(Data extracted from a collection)
%%
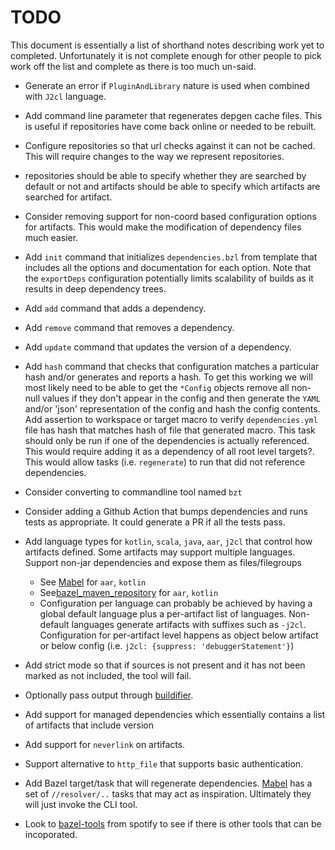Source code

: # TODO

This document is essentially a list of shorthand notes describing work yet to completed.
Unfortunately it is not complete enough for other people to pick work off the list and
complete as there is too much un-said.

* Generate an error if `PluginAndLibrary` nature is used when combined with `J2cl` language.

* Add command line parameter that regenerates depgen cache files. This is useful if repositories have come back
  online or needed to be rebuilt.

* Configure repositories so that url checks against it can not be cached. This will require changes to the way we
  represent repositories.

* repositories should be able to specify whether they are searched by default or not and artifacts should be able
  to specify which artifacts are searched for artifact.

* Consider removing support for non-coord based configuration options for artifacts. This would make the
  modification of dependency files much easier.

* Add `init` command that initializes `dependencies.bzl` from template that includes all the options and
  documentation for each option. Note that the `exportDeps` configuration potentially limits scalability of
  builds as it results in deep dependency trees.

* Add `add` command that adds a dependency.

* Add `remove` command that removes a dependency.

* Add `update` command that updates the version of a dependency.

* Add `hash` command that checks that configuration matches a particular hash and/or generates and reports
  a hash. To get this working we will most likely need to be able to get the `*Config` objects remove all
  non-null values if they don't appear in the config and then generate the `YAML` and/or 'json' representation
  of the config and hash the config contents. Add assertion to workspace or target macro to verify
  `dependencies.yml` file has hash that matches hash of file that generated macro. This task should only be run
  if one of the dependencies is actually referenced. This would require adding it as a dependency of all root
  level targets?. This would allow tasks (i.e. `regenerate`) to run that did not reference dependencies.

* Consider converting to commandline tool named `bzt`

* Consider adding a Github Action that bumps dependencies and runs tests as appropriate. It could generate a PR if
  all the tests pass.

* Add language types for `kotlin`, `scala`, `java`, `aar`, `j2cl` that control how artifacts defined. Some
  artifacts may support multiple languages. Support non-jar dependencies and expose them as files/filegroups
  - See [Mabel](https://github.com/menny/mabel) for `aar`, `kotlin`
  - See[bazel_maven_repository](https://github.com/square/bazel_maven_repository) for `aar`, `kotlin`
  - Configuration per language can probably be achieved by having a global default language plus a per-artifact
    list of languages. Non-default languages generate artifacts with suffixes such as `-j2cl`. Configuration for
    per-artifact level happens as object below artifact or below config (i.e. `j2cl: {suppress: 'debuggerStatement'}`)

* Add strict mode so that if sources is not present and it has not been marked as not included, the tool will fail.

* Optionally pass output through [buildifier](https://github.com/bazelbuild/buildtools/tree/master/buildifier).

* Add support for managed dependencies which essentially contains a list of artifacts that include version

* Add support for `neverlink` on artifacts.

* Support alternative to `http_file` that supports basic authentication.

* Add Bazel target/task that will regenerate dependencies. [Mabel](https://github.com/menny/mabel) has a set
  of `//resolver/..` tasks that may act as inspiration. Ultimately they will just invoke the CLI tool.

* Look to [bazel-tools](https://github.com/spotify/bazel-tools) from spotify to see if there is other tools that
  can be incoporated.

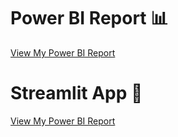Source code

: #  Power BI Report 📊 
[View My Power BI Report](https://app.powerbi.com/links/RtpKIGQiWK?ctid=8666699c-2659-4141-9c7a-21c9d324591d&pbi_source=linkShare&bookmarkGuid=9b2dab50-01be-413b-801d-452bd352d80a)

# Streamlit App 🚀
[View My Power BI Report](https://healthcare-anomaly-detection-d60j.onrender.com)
%%
> **TASK TO CARRY OUT**: Of the entries above, repeat exactly the lines between the line with "online or needed to be rebuilt." and the line with "modification of dependency", inclusive, and no others.

> **TASK ANSWER**:
  online or needed to be rebuilt.

* Configure repositories so that url checks against it can not be cached. This will require changes to the way we
  represent repositories.

* repositories should be able to specify whether they are searched by default or not and artifacts should be able
  to specify which artifacts are searched for artifact.

* Consider removing support for non-coord based configuration options for artifacts. This would make the
  modification of dependency files much easier.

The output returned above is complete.